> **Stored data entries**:
---*---
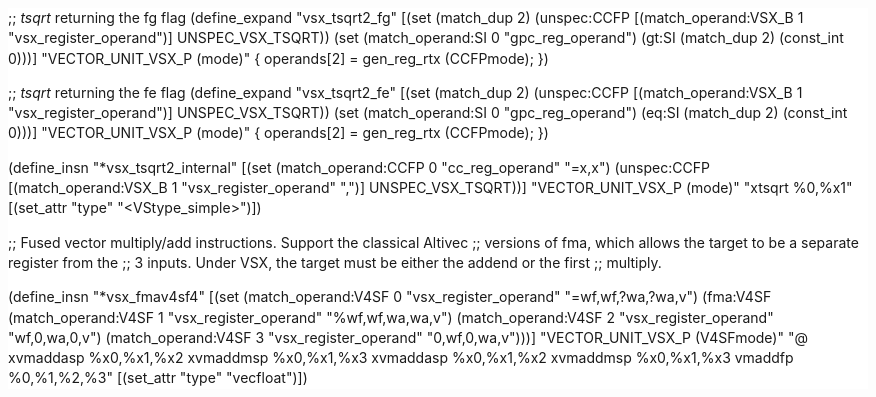 ;; *tsqrt* returning the fg flag
(define_expand "vsx_tsqrt<mode>2_fg"
  [(set (match_dup 2)
	(unspec:CCFP [(match_operand:VSX_B 1 "vsx_register_operand")]
		     UNSPEC_VSX_TSQRT))
   (set (match_operand:SI 0 "gpc_reg_operand")
	(gt:SI (match_dup 2)
	       (const_int 0)))]
  "VECTOR_UNIT_VSX_P (<MODE>mode)"
{
  operands[2] = gen_reg_rtx (CCFPmode);
})

;; *tsqrt* returning the fe flag
(define_expand "vsx_tsqrt<mode>2_fe"
  [(set (match_dup 2)
	(unspec:CCFP [(match_operand:VSX_B 1 "vsx_register_operand")]
		     UNSPEC_VSX_TSQRT))
   (set (match_operand:SI 0 "gpc_reg_operand")
	(eq:SI (match_dup 2)
	       (const_int 0)))]
  "VECTOR_UNIT_VSX_P (<MODE>mode)"
{
  operands[2] = gen_reg_rtx (CCFPmode);
})

(define_insn "*vsx_tsqrt<mode>2_internal"
  [(set (match_operand:CCFP 0 "cc_reg_operand" "=x,x")
	(unspec:CCFP [(match_operand:VSX_B 1 "vsx_register_operand" "<VSr>,<VSa>")]
		     UNSPEC_VSX_TSQRT))]
  "VECTOR_UNIT_VSX_P (<MODE>mode)"
  "x<VSv>tsqrt<VSs> %0,%x1"
  [(set_attr "type" "<VStype_simple>")])

;; Fused vector multiply/add instructions. Support the classical Altivec
;; versions of fma, which allows the target to be a separate register from the
;; 3 inputs.  Under VSX, the target must be either the addend or the first
;; multiply.

(define_insn "*vsx_fmav4sf4"
  [(set (match_operand:V4SF 0 "vsx_register_operand" "=wf,wf,?wa,?wa,v")
	(fma:V4SF
	  (match_operand:V4SF 1 "vsx_register_operand" "%wf,wf,wa,wa,v")
	  (match_operand:V4SF 2 "vsx_register_operand" "wf,0,wa,0,v")
	  (match_operand:V4SF 3 "vsx_register_operand" "0,wf,0,wa,v")))]
  "VECTOR_UNIT_VSX_P (V4SFmode)"
  "@
   xvmaddasp %x0,%x1,%x2
   xvmaddmsp %x0,%x1,%x3
   xvmaddasp %x0,%x1,%x2
   xvmaddmsp %x0,%x1,%x3
   vmaddfp %0,%1,%2,%3"
  [(set_attr "type" "vecfloat")])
---*---
> **EXERCISE PROMPT**: Repeat each record as given. No picture belongs in the copy.

> **SOLVED PROBLEM**:
 ;; *tsqrt* returning the fg flag
(define_expand "vsx_tsqrt<mode>2_fg"
  [(set (match_dup 2)
	(unspec:CCFP [(match_operand:VSX_B 1 "vsx_register_operand")]
		     UNSPEC_VSX_TSQRT))
   (set (match_operand:SI 0 "gpc_reg_operand")
	(gt:SI (match_dup 2)
	       (const_int 0)))]
  "VECTOR_UNIT_VSX_P (<MODE>mode)"
{
  operands[2] = gen_reg_rtx (CCFPmode);
})

;; *tsqrt* returning the fe flag
(define_expand "vsx_tsqrt<mode>2_fe"
  [(set (match_dup 2)
	(unspec:CCFP [(match_operand:VSX_B 1 "vsx_register_operand")]
		     UNSPEC_VSX_TSQRT))
   (set (match_operand:SI 0 "gpc_reg_operand")
	(eq:SI (match_dup 2)
	       (const_int 0)))]
  "VECTOR_UNIT_VSX_P (<MODE>mode)"
{
  operands[2] = gen_reg_rtx (CCFPmode);
})

(define_insn "*vsx_tsqrt<mode>2_internal"
  [(set (match_operand:CCFP 0 "cc_reg_operand" "=x,x")
	(unspec:CCFP [(match_operand:VSX_B 1 "vsx_register_operand" "<VSr>,<VSa>")]
		     UNSPEC_VSX_TSQRT))]
  "VECTOR_UNIT_VSX_P (<MODE>mode)"
  "x<VSv>tsqrt<VSs> %0,%x1"
  [(set_attr "type" "<VStype_simple>")])

;; Fused vector multiply/add instructions. Support the classical Altivec
;; versions of fma, which allows the target to be a separate register from the
;; 3 inputs.  Under VSX, the target must be either the addend or the first
;; multiply.

(define_insn "*vsx_fmav4sf4"
  [(set (match_operand:V4SF 0 "vsx_register_operand" "=wf,wf,?wa,?wa,v")
	(fma:V4SF
	  (match_operand:V4SF 1 "vsx_register_operand" "%wf,wf,wa,wa,v")
	  (match_operand:V4SF 2 "vsx_register_operand" "wf,0,wa,0,v")
	  (match_operand:V4SF 3 "vsx_register_operand" "0,wf,0,wa,v")))]
  "VECTOR_UNIT_VSX_P (V4SFmode)"
  "@
   xvmaddasp %x0,%x1,%x2
   xvmaddmsp %x0,%x1,%x3
   xvmaddasp %x0,%x1,%x2
   xvmaddmsp %x0,%x1,%x3
   vmaddfp %0,%1,%2,%3"
  [(set_attr "type" "vecfloat")])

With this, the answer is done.